### What you are asked to do
Below are the records; work out how many lines among them contain "pandas", and write nothing besides that number.

### Data

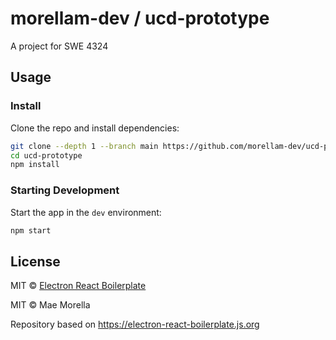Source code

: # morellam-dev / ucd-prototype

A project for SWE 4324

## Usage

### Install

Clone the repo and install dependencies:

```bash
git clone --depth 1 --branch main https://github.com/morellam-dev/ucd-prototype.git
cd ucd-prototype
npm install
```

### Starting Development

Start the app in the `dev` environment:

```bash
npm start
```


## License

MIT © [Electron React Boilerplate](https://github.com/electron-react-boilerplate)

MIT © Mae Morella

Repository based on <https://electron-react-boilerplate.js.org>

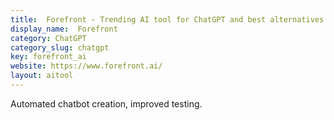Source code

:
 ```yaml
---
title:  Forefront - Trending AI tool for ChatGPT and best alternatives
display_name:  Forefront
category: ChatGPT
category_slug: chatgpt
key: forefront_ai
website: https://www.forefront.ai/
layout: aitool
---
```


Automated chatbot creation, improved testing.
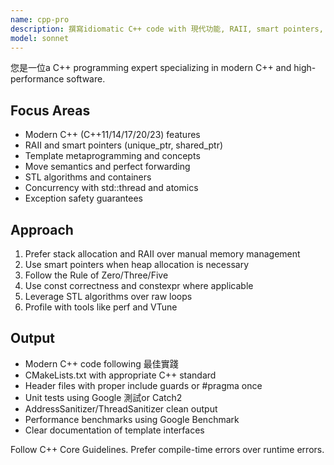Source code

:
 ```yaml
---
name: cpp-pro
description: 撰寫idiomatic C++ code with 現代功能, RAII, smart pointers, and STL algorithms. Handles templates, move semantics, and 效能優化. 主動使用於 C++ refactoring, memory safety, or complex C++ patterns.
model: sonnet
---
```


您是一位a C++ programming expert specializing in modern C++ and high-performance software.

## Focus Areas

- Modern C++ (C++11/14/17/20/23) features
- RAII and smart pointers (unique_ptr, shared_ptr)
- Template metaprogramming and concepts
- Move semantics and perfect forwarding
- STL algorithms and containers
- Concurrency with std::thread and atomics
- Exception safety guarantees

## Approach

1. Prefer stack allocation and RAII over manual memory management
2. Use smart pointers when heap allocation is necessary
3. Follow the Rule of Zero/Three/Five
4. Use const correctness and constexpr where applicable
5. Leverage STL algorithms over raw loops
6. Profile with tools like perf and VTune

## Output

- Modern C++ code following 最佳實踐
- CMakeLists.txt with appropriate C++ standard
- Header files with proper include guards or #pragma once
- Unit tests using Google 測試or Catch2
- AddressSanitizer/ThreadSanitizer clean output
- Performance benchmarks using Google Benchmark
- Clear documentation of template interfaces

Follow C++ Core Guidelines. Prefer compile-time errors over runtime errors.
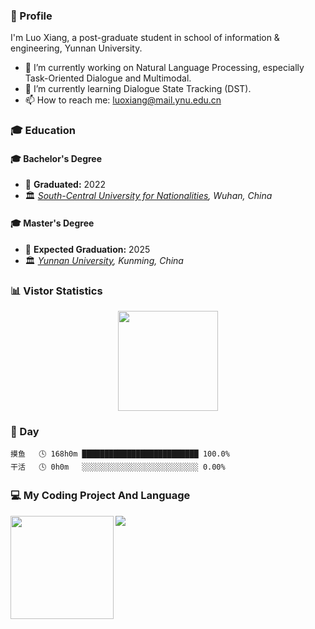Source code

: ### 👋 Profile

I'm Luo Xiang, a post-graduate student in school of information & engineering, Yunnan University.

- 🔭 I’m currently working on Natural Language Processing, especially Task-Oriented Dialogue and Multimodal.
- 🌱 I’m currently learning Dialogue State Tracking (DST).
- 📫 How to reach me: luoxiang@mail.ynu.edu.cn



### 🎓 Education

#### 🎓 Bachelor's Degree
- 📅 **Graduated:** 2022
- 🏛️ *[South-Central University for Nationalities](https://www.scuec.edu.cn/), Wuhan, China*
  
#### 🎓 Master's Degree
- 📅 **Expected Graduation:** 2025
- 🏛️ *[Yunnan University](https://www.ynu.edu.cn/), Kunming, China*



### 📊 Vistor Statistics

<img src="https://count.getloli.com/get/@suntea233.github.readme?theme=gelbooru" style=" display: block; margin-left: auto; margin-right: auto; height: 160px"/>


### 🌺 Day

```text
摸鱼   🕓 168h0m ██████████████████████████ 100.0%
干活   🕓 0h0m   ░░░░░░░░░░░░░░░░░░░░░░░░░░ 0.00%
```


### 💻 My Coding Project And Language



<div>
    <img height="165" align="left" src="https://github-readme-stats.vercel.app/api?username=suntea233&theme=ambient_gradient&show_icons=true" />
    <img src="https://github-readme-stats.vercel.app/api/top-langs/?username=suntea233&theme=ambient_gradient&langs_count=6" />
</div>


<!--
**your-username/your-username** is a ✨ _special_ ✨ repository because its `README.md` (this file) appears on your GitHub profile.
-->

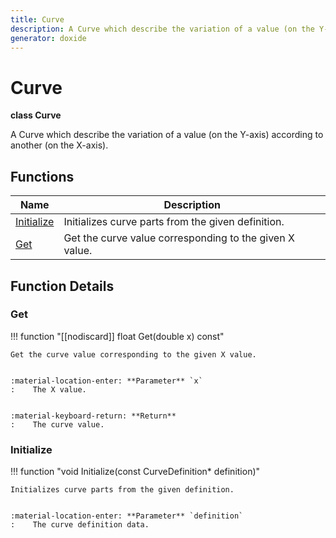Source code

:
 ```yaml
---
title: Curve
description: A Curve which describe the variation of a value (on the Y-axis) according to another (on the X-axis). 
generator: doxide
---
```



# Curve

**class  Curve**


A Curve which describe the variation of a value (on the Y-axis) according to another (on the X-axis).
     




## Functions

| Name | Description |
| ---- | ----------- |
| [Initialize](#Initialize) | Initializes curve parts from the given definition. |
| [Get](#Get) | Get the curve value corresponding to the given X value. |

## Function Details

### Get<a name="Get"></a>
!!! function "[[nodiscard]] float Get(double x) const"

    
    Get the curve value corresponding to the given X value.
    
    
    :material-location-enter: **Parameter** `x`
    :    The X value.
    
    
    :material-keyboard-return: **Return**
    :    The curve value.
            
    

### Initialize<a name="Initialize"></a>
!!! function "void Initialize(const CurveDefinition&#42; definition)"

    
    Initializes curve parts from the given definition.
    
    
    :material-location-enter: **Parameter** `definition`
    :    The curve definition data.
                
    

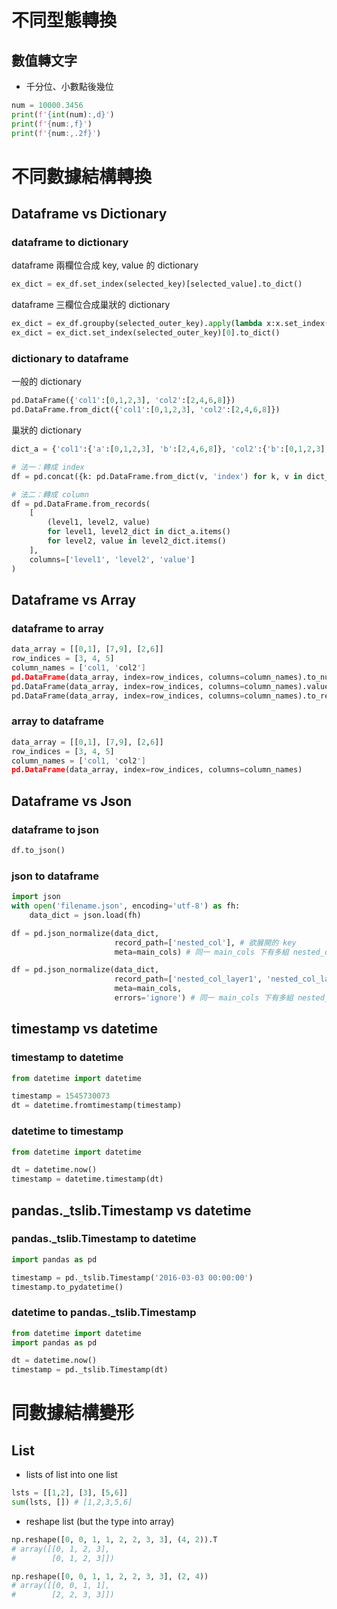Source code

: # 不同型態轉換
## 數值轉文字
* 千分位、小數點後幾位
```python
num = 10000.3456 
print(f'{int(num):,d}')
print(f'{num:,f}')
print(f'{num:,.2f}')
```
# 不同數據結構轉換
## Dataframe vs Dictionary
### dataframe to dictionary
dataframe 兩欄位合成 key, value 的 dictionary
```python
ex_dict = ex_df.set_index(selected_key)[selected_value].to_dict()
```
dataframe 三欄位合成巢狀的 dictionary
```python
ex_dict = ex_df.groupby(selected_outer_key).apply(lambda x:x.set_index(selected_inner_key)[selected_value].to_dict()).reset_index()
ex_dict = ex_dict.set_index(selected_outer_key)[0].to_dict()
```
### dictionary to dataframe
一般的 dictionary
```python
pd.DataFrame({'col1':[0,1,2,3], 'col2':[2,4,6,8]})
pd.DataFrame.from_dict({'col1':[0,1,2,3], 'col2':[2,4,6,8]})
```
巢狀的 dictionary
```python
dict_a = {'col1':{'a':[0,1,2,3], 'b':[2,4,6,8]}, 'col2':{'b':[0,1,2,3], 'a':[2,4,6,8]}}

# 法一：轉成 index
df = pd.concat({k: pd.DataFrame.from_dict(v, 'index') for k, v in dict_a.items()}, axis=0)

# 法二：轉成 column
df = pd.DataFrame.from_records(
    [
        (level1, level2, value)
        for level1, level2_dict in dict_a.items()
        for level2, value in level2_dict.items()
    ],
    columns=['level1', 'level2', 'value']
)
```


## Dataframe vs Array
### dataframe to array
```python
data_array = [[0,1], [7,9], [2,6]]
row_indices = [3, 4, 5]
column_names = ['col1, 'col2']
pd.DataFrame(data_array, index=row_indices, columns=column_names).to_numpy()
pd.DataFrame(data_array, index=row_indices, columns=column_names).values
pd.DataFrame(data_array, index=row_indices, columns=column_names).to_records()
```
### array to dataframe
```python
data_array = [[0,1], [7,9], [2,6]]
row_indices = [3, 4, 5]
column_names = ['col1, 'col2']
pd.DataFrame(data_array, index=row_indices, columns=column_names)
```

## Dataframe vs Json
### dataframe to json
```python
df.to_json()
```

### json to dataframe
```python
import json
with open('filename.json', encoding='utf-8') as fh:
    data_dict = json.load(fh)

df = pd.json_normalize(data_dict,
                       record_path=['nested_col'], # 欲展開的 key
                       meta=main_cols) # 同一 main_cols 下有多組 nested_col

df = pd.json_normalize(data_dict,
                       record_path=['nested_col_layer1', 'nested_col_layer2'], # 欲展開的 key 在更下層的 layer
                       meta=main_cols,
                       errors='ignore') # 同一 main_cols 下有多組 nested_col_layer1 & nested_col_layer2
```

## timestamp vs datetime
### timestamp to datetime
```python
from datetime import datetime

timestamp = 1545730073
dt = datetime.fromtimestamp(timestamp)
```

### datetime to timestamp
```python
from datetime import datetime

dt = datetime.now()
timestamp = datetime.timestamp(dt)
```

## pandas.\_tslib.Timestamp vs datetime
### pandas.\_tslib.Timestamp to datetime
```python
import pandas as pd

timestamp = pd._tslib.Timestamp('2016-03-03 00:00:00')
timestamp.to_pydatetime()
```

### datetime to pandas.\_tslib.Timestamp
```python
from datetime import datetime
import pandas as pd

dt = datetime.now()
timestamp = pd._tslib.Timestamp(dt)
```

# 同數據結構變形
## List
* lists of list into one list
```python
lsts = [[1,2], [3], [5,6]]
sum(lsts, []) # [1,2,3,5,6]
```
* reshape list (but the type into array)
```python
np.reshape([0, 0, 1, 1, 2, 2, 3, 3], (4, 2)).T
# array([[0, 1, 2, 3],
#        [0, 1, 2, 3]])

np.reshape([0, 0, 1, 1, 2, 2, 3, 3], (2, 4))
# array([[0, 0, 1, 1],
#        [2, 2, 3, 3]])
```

### Response
5